Затихла, захолодела душа Клавдии от невосполнимой потери, непреодолимого горя. Ни на работе, ни дома не видели теперь ослепительной Клавдиной улыбки. Ее лицо будто окаменело: не стало в нем ни живинки, ни кровинки. Лишь дома, среди дочерей, нет-нет, да и проявлялся в Клавдиных глазах некий интерес к жизни. Они – три ее дочери, теплили сердце, давали силы на дальнейшее житье. В них, и только в них, теперь видела Клавдия смысл жизни. Но прошло всего полгода, как схоронили Скачкова, а Настя засобиралась замуж.

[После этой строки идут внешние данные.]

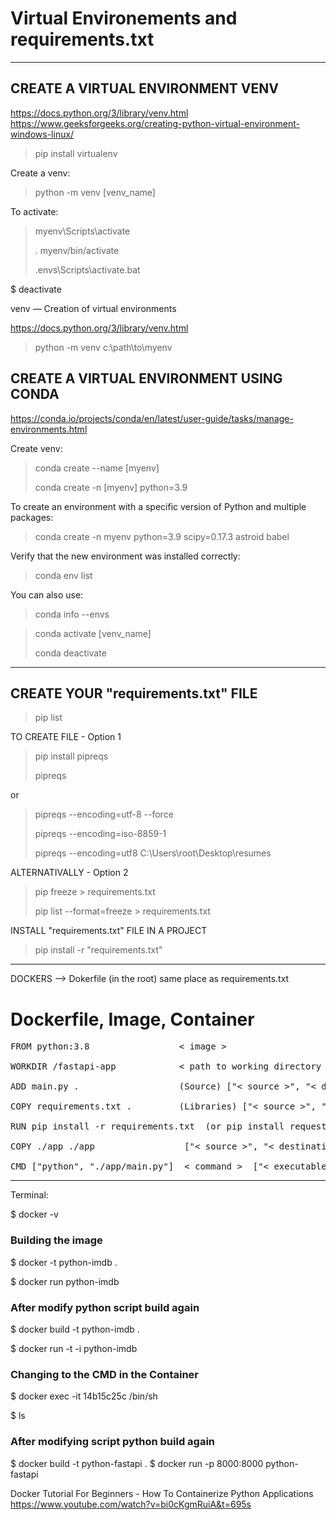 # Virtual Environements and requirements.txt
***********************************************************

CREATE A VIRTUAL ENVIRONMENT VENV
------------------------------------------------------
https://docs.python.org/3/library/venv.html
https://www.geeksforgeeks.org/creating-python-virtual-environment-windows-linux/

> pip install virtualenv

Create a venv:
> python -m venv [venv_name]

To activate:
> myenv\Scripts\activate
> 
> . myenv/bin/activate
> 
> .envs\Scripts\activate.bat

$ deactivate

venv — Creation of virtual environments

https://docs.python.org/3/library/venv.html

> python -m venv c:\path\to\myenv

CREATE A VIRTUAL ENVIRONMENT USING CONDA
------------------------------------------------------
https://conda.io/projects/conda/en/latest/user-guide/tasks/manage-environments.html

Create venv:
> conda create --name [myenv]
> 
> conda create -n [myenv] python=3.9

To create an environment with a specific version of Python and multiple packages:
> conda create -n myenv python=3.9 scipy=0.17.3 astroid babel

Verify that the new environment was installed correctly:
> conda env list

You can also use:
> conda info --envs

> conda activate [venv_name]
> 
> conda deactivate

--------------------------------------------------------

## CREATE YOUR "requirements.txt" FILE 

> pip list

TO CREATE FILE - Option 1
> pip install pipreqs
> 
> pipreqs

or
> pipreqs --encoding=utf-8 --force
> 
> pipreqs --encoding=iso-8859-1
> 
> pipreqs --encoding=utf8 C:\Users\root\Desktop\resumes

ALTERNATIVALLY - Option 2

> pip freeze > requirements.txt
>
> pip list --format=freeze > requirements.txt

INSTALL "requirements.txt" FILE IN A PROJECT

> pip install -r "requirements.txt"

--------------------------------------------------------

DOCKERS --> Dokerfile (in the root) same place as requirements.txt

# Dockerfile, Image, Container
<pre>
FROM python:3.8                 < image >

WORKDIR /fastapi-app            < path to working directory >

ADD main.py .                   (Source) ["< source >", "< destination >"]

COPY requirements.txt .         (Libraries) ["< source >", "< destination >"]

RUN pip install -r requirements.txt  (or pip install request others....)  < command > ["< executable >", "< param 1 >", "< param 2 >"]

COPY ./app ./app                 ["< source >", "< destination >"]

CMD ["python", "./app/main.py"]  < command >  ["< executable >", "< param >"]
</pre>
--------------------------------------------------------

Terminal:

$ docker -v

### Building the image

$ docker -t python-imdb .

$ docker run python-imdb

### After modify python script build again

$ docker build -t python-imdb .

$ docker run -t -i python-imdb

### Changing to the CMD in the Container

$ docker exec -it 14b15c25c /bin/sh

$ ls


### After modifying script python build again

$ docker build -t python-fastapi .
$ docker run -p 8000:8000 python-fastapi

Docker Tutorial For Beginners - How To Containerize Python Applications
https://www.youtube.com/watch?v=bi0cKgmRuiA&t=695s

И это бы ничего, лишний рот и лишняя обуза откатывались от Клавдии: Настя уходила в дом к жениху – но не приняла душа Клавдии будущего зятя. Выяснилось, что он болеет туберкулезом легких. Именно его нездоровый вид и насторожил Клавдию при первой же их встрече. Да разве молодежь слушается своих родителей?! Как ни отговаривала она дочь от замужества, мотивируя и поспешностью решения, и необходимостью учиться дальше, и ранним возрастом, и опасением за ее здоровье – чахотка могла быть и заразной – Настя все отмела одним махом: я беременна. Когда, как она проглядела дочь? Клавдия терялась в предположениях, но поняла, что причиной свершившегося позора стал ее недолгий откат от жизни: отключилась она на какое-то время от житейских проблем, откачнулась от дочерей, отвела глаза – и вот результат. После этого удара еще большая неприязнь устоялась у нее к зятю: «Воспользовался, подлец, глупостью девчонки и моим горем…» Одно, хоть немного, утешало Клавдию: с уходом Насти из дома не маячил зять на глазах, не кашлял…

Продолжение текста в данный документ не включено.